Working data:
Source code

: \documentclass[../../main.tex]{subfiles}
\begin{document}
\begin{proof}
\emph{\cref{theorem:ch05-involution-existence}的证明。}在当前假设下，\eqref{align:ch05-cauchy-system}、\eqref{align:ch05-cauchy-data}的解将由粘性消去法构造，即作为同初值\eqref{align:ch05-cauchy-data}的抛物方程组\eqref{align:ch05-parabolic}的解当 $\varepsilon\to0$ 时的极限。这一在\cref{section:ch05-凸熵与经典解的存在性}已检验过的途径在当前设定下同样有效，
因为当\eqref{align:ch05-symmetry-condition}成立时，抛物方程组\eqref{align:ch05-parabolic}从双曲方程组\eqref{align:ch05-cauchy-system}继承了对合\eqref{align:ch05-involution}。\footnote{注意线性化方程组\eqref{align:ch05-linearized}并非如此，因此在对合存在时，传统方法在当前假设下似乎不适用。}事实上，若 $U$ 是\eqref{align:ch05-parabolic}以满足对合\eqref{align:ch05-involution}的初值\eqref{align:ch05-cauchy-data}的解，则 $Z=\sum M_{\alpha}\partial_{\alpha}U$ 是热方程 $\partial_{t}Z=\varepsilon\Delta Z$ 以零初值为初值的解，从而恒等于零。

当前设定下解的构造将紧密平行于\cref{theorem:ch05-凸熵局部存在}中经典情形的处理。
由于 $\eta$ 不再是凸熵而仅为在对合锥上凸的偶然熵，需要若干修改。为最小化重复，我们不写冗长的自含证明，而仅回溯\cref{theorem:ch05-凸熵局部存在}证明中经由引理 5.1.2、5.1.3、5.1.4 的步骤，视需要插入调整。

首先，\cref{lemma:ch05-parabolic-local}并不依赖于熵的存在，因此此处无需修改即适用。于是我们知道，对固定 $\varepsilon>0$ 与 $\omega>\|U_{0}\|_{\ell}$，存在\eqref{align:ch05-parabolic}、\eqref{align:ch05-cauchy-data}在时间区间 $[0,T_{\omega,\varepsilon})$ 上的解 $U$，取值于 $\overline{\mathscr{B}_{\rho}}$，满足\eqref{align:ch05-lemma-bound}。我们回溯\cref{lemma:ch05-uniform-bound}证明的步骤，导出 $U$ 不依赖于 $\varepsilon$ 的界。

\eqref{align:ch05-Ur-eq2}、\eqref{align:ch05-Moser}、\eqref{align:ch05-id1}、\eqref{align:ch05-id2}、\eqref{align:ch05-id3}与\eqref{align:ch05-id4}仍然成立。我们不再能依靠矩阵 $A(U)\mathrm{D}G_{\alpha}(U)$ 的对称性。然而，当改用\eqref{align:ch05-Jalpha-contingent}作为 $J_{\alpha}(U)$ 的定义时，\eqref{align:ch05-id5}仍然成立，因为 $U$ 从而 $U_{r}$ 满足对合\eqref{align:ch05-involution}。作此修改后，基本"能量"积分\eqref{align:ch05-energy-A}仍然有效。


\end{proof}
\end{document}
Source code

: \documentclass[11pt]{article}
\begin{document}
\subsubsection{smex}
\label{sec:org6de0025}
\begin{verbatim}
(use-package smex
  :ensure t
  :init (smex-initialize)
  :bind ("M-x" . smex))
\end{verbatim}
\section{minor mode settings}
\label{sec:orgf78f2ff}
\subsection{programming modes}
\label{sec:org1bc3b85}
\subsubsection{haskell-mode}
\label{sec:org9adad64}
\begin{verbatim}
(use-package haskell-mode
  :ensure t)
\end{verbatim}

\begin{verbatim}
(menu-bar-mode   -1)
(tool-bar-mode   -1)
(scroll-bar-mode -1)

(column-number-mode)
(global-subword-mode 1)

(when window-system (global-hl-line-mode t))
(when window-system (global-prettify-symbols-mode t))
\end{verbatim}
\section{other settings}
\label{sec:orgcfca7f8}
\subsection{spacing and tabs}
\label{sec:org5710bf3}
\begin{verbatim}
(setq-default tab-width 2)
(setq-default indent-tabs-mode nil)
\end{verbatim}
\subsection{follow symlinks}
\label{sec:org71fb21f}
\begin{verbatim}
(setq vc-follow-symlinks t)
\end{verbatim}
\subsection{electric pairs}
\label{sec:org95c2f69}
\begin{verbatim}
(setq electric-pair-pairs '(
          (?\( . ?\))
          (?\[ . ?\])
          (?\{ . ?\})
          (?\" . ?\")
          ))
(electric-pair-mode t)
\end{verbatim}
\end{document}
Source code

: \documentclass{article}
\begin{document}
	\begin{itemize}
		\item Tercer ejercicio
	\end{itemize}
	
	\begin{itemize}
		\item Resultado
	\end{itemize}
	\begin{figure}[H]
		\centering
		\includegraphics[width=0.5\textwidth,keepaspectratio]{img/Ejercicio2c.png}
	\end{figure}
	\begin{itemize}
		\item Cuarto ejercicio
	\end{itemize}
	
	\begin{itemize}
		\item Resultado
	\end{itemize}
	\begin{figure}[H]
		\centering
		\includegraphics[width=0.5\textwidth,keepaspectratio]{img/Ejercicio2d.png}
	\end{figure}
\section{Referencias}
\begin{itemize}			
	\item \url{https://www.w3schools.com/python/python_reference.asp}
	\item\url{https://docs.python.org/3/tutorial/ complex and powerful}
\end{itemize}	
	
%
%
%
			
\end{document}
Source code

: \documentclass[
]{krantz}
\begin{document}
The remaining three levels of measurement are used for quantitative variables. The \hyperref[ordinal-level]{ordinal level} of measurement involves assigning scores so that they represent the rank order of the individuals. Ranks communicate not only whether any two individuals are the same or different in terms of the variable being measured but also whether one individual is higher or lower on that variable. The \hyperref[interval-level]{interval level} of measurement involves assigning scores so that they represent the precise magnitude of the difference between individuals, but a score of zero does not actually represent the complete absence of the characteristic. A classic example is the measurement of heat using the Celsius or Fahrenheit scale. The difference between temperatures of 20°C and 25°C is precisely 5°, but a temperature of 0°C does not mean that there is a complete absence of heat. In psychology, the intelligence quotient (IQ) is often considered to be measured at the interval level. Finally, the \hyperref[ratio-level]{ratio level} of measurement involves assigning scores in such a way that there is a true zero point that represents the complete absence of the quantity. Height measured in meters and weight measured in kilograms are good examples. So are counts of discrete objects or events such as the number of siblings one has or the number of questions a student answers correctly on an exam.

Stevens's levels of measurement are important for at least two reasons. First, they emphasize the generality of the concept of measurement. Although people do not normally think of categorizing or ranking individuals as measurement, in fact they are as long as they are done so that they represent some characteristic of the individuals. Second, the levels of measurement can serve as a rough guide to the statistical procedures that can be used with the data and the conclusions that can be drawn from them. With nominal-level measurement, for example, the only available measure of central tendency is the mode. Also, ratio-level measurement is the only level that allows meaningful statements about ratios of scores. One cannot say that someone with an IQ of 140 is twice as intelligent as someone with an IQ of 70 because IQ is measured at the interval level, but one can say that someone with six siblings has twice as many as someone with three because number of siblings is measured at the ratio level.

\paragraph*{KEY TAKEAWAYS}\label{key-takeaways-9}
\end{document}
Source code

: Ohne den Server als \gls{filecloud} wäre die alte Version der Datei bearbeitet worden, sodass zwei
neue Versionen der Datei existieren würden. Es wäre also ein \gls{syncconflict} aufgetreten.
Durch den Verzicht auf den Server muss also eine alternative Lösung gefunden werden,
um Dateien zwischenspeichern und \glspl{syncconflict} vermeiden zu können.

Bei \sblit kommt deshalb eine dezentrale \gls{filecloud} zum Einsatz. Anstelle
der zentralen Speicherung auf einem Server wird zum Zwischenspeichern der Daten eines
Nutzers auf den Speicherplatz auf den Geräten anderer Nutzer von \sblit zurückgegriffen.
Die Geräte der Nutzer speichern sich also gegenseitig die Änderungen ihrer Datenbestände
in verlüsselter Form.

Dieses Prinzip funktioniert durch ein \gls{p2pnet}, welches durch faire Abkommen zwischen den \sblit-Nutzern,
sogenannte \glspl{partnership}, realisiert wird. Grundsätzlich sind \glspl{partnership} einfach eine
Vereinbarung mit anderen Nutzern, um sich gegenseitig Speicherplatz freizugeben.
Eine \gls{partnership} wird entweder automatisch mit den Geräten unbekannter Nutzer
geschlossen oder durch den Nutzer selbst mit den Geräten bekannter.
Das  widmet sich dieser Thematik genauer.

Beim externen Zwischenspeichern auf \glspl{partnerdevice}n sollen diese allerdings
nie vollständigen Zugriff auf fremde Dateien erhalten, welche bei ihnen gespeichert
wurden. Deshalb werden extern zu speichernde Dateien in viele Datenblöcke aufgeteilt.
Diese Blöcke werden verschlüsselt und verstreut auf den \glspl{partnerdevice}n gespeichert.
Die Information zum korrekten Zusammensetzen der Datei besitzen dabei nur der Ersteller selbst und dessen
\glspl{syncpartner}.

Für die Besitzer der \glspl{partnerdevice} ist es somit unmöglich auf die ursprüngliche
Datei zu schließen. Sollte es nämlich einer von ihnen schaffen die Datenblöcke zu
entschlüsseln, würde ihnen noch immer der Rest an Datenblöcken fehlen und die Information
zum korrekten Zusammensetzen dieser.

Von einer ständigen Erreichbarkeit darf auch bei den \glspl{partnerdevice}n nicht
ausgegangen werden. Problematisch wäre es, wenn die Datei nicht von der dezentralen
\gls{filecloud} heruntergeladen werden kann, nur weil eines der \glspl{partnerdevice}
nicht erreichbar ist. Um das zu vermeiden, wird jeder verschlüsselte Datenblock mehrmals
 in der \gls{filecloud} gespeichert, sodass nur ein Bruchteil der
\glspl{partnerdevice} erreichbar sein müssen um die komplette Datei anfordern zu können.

What is expected: What lines above contain "documentclass"? Copy them out.

Exercise output:
: \documentclass[../../main.tex]{subfiles}
: \documentclass[11pt]{article}
: \documentclass{article}
: \documentclass[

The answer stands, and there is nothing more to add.